Earlier this week, the United States Environmental Protection Agency announced new guidelines under the Clean Air Act limiting carbon dioxide emissions from existing power plants. The move comes in the wake of the federal government’s Third National Climate Assessment, exposing the serious risk climate change poses to the nation’s economy and security. Applauded by environmentalists, the EPA move was quick to draw the ire of climate change skeptics and myopic economists who fail to see the forest for the smog-obscured trees.
Critics say that limiting carbon emissions from existing power plants in the name of combatting climate change will undermine the U.S. economy and hurt the American people. But more than half a century’s worth of data from the Energy Information Administration shows that the United States’ GDP grew by more than 720% between 1950 and 2013, while energy consumption per dollar of GDP declined by more than 60% during the same period. The U.S. has retained its place as one of the most robust economies in the world while steadily decreasing the energy and carbon intensity of that economy. Lately this has been especially true of electricity: in 2012 alone, weather-adjusted electricity used per dollar of GDP fell by 3.4%.

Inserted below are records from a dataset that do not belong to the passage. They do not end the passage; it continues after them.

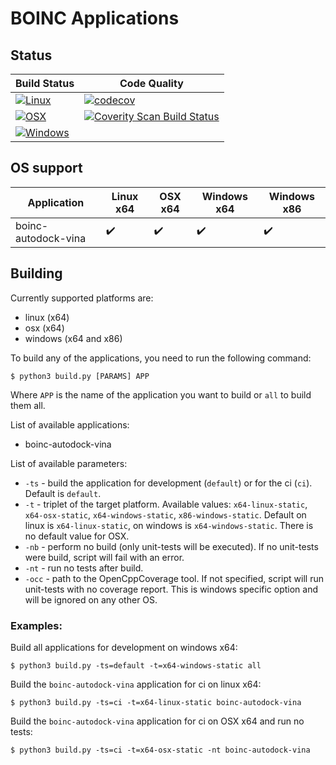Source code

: # BOINC Applications

## Status

| Build Status | Code Quality |
| --- | --- |
| [![Linux](https://github.com/BOINC/boinc-apps/actions/workflows/linux.yml/badge.svg?branch=master)](https://github.com/BOINC/boinc-apps/actions/workflows/linux.yml) | [![codecov](https://codecov.io/gh/BOINC/boinc-apps/branch/master/graph/badge.svg?token=RZ5J0e24Ye)](https://codecov.io/gh/BOINC/boinc-apps) |
| [![OSX](https://github.com/BOINC/boinc-apps/actions/workflows/osx.yml/badge.svg?branch=master)](https://github.com/BOINC/boinc-apps/actions/workflows/osx.yml) | [![Coverity Scan Build Status](https://scan.coverity.com/projects/24043/badge.svg)](https://scan.coverity.com/projects/boinc-boinc-apps) |
| [![Windows](https://github.com/BOINC/boinc-apps/actions/workflows/windows.yml/badge.svg?branch=master)](https://github.com/BOINC/boinc-apps/actions/workflows/windows.yml) | |

## OS support

| Application | Linux x64 | OSX x64 | Windows x64 | Windows x86 |
| --- | --- | --- | --- | --- |
| boinc-autodock-vina | :heavy_check_mark: | :heavy_check_mark: | :heavy_check_mark: | :heavy_check_mark: |

## Building

Currently supported platforms are:
- linux (x64)
- osx (x64)
- windows (x64 and x86)

To build any of the applications, you need to run the following command:
```
$ python3 build.py [PARAMS] APP
```
Where `APP` is the name of the application you want to build or `all` to build them all.

List of available applications:
- boinc-autodock-vina

List of available parameters:
- `-ts` - build the application for development (`default`) or for the ci (`ci`). Default is `default`.
- `-t` - triplet of the target platform. Available values: `x64-linux-static`, `x64-osx-static`, `x64-windows-static`, `x86-windows-static`. Default on linux is `x64-linux-static`, on windows is `x64-windows-static`. There is no default value for OSX.
- `-nb` - perform no build (only unit-tests will be executed). If no unit-tests were build, script will fail with an error.
- `-nt` - run no tests after build.
- `-occ` - path to the OpenCppCoverage tool. If not specified, script will run unit-tests with no coverage report. This is windows specific option and will be ignored on any other OS.

### Examples:

Build all applications for development on windows x64:
```
$ python3 build.py -ts=default -t=x64-windows-static all
```
Build the `boinc-autodock-vina` application for ci on linux x64:
```
$ python3 build.py -ts=ci -t=x64-linux-static boinc-autodock-vina
```
Build the `boinc-autodock-vina` application for ci on OSX x64 and run no tests:
```
$ python3 build.py -ts=ci -t=x64-osx-static -nt boinc-autodock-vina
```
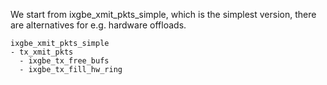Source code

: We start from ixgbe_xmit_pkts_simple, which is the simplest version, there are alternatives for e.g. hardware offloads.

```
ixgbe_xmit_pkts_simple
- tx_xmit_pkts
  - ixgbe_tx_free_bufs
  - ixgbe_tx_fill_hw_ring
```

But we must do better, the new EPA regulations take us an important step in that direction, and other countries show that we can do better without sacrificing our economy in the process. For example, among the U.S., Germany, and Japan—three of the world’s top four economies—Germany and Japan’s CO2 emissions per capita are nearly identical, while per capita emissions in the U.S. are an unconscionable 93% higher.
The United States’ own economic, energy, and carbon trajectories, and the even more impressive trajectories of some of our peer nations, show that addressing climate change is very unlikely to incur the economic costs fear-mongering critics say they would.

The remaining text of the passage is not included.